**Data to process:**
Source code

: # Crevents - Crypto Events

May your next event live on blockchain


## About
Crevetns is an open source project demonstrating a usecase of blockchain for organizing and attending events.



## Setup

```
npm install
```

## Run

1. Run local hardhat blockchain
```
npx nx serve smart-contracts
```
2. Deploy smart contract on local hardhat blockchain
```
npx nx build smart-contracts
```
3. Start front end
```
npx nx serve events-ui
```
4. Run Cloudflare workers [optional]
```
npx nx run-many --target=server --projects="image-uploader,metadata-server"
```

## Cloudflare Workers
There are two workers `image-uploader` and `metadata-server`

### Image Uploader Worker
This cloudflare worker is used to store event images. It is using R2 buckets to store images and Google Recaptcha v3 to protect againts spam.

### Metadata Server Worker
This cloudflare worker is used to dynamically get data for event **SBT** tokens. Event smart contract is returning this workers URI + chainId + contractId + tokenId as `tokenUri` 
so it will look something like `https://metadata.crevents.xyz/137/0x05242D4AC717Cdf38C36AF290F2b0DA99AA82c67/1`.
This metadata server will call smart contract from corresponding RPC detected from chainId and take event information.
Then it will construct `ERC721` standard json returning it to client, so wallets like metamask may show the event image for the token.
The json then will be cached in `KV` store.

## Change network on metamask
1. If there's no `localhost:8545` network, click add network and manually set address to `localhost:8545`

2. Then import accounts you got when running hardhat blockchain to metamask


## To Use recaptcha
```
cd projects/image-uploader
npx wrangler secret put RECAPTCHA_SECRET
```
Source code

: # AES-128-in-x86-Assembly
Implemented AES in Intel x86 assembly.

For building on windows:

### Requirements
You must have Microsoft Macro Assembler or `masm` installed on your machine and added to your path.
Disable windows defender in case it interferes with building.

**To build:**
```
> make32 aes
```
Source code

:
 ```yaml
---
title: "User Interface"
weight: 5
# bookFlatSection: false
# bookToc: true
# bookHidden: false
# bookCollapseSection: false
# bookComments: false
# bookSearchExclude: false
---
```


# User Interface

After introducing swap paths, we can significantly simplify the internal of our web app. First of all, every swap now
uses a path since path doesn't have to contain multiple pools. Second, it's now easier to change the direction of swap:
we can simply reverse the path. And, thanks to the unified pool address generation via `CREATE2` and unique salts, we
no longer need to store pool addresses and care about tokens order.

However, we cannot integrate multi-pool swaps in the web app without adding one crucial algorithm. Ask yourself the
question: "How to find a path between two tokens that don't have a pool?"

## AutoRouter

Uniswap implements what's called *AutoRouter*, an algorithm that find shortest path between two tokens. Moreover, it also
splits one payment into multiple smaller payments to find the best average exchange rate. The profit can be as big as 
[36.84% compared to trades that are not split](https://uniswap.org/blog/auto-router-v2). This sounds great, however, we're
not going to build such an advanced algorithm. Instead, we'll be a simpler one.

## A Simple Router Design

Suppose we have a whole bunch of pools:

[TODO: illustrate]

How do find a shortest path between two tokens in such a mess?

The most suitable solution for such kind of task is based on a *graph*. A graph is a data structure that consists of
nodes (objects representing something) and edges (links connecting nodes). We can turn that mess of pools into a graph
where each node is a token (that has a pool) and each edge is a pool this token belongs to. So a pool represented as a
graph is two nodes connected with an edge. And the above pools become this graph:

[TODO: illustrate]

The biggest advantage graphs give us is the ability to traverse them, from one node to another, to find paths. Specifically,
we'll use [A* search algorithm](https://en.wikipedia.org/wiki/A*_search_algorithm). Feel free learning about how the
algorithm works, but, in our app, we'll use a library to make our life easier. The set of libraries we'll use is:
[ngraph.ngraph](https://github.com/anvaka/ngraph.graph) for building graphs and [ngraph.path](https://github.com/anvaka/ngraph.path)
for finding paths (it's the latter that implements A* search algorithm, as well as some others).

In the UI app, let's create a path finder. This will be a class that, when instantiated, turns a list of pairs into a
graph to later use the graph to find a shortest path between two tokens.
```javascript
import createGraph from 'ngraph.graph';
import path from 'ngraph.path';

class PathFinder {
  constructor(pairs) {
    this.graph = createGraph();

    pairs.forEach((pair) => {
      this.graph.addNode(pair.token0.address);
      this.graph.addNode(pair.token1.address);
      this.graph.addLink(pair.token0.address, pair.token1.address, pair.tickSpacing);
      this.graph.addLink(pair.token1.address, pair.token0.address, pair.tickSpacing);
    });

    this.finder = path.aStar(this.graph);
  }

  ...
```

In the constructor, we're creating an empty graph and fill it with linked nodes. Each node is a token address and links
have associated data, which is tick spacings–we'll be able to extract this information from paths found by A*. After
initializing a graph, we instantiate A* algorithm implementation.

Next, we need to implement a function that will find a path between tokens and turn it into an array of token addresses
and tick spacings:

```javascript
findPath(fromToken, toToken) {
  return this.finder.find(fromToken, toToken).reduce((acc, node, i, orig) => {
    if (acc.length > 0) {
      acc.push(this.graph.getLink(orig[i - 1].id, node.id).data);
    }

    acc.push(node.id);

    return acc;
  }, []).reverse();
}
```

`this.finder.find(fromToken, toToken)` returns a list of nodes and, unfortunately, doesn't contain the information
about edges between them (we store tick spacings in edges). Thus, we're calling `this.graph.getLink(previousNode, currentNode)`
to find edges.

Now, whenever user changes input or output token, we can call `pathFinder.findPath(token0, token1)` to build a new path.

**Exercise goal:** In the records above, how many lines include "like"? Give that number and nothing more.

**Output below:** 2